> TASK STATEMENT:
Look through the data below for the line with "## Explosion", and transcribe it exactly together with each line after it up to and including the line with "In a land ruled by magical creatures, captainamerica". Give nothing else.

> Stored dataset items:
════
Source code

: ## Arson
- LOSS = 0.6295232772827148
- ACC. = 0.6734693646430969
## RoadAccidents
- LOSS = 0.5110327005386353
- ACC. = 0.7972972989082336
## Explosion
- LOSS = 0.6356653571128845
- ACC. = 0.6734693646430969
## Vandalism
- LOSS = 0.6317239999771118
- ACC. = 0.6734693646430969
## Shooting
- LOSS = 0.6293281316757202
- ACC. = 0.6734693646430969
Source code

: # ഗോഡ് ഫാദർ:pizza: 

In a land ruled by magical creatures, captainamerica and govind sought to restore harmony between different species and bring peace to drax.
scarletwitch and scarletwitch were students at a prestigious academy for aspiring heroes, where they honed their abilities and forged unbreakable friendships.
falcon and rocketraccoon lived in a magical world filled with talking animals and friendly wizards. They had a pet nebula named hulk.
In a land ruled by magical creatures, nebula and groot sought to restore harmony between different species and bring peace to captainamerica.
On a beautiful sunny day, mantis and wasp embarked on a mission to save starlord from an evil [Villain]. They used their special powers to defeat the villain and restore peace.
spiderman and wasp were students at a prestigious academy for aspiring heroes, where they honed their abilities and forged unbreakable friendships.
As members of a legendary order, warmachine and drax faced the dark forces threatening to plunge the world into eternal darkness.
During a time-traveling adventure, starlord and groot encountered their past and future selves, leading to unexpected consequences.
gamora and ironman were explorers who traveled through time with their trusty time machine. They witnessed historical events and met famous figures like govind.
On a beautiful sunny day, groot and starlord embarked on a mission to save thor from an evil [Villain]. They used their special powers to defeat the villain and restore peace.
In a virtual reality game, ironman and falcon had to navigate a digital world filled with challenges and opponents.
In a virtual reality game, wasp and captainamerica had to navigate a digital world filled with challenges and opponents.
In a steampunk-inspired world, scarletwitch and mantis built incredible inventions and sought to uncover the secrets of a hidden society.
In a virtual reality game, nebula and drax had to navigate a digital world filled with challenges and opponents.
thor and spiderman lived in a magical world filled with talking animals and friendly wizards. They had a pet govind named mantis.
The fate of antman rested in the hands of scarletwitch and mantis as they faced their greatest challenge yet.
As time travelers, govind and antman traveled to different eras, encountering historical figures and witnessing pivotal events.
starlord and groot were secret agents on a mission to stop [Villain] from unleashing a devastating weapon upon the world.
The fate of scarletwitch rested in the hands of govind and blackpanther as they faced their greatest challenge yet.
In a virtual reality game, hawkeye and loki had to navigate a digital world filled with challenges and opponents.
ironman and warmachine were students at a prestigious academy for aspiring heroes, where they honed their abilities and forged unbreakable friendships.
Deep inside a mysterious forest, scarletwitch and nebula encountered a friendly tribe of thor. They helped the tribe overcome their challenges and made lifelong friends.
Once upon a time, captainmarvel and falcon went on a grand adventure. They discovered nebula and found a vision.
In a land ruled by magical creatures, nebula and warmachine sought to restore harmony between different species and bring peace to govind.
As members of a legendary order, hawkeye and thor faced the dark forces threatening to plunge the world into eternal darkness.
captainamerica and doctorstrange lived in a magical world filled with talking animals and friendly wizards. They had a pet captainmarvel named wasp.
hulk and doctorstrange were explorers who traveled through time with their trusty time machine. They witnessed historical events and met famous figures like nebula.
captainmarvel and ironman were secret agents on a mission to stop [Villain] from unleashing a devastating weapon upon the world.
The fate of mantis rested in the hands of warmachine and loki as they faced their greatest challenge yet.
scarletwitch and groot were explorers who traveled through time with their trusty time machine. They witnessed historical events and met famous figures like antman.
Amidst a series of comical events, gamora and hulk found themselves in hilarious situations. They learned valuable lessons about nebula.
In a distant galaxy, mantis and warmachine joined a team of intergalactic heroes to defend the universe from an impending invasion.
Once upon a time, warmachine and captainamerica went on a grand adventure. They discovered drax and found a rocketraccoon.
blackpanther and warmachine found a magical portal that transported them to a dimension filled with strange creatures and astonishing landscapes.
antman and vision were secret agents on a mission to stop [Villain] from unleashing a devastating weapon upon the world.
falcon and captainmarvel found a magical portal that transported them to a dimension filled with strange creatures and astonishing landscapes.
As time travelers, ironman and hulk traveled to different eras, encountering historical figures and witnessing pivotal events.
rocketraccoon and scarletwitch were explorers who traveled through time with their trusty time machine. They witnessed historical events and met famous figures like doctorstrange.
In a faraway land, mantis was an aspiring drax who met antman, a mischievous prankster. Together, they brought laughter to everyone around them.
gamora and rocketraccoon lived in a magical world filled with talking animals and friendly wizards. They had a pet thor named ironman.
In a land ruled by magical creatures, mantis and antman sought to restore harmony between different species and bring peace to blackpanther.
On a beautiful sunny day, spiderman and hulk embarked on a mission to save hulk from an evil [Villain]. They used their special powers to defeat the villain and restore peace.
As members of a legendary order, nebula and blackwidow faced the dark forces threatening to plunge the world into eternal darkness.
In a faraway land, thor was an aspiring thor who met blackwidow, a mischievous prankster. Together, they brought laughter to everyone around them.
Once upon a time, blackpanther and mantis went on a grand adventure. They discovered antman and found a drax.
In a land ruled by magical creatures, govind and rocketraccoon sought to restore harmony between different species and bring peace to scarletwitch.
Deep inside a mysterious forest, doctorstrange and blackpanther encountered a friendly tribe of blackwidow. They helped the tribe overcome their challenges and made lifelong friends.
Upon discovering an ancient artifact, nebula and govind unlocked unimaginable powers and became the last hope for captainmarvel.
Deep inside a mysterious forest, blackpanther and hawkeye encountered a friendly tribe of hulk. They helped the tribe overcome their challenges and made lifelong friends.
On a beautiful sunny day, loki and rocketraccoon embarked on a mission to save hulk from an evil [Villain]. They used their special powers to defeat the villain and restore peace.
════
> RESULT FOR THIS EXERCISE:
## Explosion
- LOSS = 0.6356653571128845
- ACC. = 0.6734693646430969
## Vandalism
- LOSS = 0.6317239999771118
- ACC. = 0.6734693646430969
## Shooting
- LOSS = 0.6293281316757202
- ACC. = 0.6734693646430969
Source code

: # ഗോഡ് ഫാദർ:pizza: 

In a land ruled by magical creatures, captainamerica and govind sought to restore harmony between different species and bring peace to drax.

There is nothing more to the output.